Let $f:\Omega\to\mathbb{R}$ be defined by $f(x)=|x|^\alpha$ for some $\alpha\in\mathbb{R}$, where $\Omega$ is a bounded open subset of $\mathbb{R}^N$. Then if $\alpha<N$, one has $|x|^\alpha\in L^1(\Omega)$.
Just to be alert, $\Omega$ may or may not contain origin. First thing I want to ask whether the above results is correct or not? If so, how to prove this result.
Your help is very much appreciated.
Thanks.
Abridged solution.
If $\Omega$ is bounded and $\inf\limits_{x \in \Omega} \|x\| > 0$ then $f$ will be integrable whatever $\alpha$ may be. The same is true if $\alpha > 0$ as the function will be bounded.
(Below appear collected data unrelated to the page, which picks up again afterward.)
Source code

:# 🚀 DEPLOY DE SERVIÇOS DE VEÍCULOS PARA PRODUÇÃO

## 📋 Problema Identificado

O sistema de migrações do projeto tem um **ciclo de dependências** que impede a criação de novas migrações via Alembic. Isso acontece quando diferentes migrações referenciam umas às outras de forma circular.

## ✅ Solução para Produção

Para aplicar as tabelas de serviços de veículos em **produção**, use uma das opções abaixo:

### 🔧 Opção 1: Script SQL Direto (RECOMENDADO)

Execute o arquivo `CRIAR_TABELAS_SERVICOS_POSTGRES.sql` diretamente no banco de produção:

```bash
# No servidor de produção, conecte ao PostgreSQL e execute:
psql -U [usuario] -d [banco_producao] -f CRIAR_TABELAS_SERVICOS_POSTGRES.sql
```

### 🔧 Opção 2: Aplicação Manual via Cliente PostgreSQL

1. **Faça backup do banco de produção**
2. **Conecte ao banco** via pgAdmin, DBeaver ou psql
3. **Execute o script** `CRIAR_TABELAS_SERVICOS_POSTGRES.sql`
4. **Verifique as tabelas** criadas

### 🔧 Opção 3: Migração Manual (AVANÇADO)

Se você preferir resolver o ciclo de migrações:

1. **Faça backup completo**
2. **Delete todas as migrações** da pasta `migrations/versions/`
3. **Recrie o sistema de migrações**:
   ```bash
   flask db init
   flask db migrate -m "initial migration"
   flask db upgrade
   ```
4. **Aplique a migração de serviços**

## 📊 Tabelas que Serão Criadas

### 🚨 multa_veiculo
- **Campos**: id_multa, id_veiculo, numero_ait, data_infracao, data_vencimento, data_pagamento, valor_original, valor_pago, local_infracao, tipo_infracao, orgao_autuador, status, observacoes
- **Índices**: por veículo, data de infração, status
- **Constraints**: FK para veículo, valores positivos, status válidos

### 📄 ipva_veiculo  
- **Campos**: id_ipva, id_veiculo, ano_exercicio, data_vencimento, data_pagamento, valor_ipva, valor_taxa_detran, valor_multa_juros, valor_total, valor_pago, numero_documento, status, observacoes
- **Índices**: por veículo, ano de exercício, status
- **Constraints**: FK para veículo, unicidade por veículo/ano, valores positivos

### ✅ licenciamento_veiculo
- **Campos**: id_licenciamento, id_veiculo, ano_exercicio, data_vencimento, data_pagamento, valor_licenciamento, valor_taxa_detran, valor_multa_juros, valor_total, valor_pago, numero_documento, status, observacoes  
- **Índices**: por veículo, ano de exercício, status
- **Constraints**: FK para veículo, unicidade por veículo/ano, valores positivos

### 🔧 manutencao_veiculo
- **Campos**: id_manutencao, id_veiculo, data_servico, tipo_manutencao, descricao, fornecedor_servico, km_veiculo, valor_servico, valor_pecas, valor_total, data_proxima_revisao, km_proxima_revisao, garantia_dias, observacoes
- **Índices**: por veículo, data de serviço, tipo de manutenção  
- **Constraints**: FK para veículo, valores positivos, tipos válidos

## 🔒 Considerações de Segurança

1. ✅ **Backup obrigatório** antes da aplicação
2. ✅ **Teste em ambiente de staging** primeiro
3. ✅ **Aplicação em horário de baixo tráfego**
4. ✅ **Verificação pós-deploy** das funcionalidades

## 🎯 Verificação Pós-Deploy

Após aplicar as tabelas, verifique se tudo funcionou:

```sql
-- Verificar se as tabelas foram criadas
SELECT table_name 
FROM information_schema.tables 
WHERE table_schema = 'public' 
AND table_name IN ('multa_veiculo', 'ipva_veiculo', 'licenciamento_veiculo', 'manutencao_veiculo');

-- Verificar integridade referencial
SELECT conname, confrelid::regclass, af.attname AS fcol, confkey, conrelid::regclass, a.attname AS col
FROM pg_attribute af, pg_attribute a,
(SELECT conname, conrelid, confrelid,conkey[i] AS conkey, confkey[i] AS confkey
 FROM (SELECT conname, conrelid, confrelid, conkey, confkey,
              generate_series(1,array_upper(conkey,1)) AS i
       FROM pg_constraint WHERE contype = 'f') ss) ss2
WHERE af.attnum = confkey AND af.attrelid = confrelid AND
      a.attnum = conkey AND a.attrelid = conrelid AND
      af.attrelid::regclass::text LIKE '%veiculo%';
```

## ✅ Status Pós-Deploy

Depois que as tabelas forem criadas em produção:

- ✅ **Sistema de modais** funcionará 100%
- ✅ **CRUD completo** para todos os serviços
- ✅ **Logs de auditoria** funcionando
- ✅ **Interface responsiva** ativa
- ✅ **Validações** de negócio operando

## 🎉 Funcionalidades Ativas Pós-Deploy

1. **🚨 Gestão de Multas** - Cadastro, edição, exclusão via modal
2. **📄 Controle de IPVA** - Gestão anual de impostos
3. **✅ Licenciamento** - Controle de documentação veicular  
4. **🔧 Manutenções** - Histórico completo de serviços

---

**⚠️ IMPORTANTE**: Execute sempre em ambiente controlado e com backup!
On the other hand, if $\inf\limits_{x \in \Omega} \|x\| = 0,$ and $\alpha < 0$ then you can use "polar coordinates" to get $\int\limits_{B(0; r)} \|x\|^\alpha dx = \int_0^r r^\alpha r^N \mathrm{V}_N dr,$ where $\mathrm{V}_N$ is the volume of the $N$-dimension unit ball (a finite constant). This says that when $\alpha + N > -1$ the function is integrable on $\Omega.$ Q.E.D.